*What you are asked to do*
Pull out every line below containing the word "functional".

*Information*
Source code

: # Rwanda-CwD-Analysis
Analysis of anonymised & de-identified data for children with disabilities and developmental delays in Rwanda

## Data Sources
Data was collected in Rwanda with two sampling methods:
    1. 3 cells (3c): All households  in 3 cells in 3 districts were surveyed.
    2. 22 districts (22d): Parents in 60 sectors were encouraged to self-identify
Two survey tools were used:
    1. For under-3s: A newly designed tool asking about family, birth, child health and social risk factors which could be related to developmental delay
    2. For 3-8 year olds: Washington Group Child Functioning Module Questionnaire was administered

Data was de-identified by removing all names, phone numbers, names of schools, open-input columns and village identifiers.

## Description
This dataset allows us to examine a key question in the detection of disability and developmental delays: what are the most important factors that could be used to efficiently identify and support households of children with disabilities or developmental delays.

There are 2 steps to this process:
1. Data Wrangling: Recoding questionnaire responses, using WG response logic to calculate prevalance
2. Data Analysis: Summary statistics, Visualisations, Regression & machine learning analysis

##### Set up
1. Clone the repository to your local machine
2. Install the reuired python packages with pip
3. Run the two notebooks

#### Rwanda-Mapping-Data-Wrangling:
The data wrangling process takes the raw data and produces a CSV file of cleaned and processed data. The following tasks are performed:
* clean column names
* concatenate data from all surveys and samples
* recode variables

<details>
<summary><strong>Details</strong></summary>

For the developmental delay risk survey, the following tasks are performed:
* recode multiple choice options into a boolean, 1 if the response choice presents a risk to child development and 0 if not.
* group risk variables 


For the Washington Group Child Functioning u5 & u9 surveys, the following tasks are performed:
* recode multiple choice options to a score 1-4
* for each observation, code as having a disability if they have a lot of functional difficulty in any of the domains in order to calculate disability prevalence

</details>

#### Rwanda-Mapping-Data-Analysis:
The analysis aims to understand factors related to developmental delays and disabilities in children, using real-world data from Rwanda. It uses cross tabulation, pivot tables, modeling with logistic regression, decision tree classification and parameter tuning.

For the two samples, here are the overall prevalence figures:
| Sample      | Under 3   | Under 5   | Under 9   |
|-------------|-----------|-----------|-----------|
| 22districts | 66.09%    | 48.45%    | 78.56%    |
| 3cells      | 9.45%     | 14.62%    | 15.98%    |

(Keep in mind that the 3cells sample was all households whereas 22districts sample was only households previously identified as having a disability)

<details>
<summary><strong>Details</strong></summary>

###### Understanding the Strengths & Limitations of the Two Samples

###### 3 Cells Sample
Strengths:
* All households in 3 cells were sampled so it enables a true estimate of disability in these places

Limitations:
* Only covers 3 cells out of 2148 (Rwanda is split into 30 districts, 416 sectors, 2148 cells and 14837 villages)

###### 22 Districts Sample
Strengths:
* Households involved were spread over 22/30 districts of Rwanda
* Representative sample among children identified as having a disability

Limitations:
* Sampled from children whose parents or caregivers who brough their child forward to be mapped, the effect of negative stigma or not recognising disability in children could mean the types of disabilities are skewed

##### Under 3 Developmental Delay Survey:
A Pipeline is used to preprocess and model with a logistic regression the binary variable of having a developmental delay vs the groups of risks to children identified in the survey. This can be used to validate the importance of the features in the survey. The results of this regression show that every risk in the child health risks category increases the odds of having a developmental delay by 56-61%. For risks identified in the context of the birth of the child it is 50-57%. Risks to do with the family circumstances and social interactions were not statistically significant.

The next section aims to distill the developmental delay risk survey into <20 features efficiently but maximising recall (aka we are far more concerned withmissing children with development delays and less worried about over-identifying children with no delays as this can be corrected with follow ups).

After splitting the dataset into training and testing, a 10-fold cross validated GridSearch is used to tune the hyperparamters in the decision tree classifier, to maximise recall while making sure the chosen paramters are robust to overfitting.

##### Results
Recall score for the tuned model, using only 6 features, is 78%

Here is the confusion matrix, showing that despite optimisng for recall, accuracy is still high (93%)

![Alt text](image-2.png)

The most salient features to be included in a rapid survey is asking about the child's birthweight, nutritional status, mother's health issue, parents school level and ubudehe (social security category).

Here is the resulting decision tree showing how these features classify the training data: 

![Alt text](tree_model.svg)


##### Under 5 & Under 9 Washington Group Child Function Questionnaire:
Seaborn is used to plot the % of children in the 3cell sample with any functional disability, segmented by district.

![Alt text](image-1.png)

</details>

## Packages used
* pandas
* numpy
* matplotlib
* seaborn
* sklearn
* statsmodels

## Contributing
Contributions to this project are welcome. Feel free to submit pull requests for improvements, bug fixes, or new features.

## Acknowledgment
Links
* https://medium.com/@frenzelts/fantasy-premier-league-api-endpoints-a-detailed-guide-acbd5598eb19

*The completed task*
* for each observation, code as having a disability if they have a lot of functional difficulty in any of the domains in order to calculate disability prevalence
Seaborn is used to plot the % of children in the 3cell sample with any functional disability, segmented by district.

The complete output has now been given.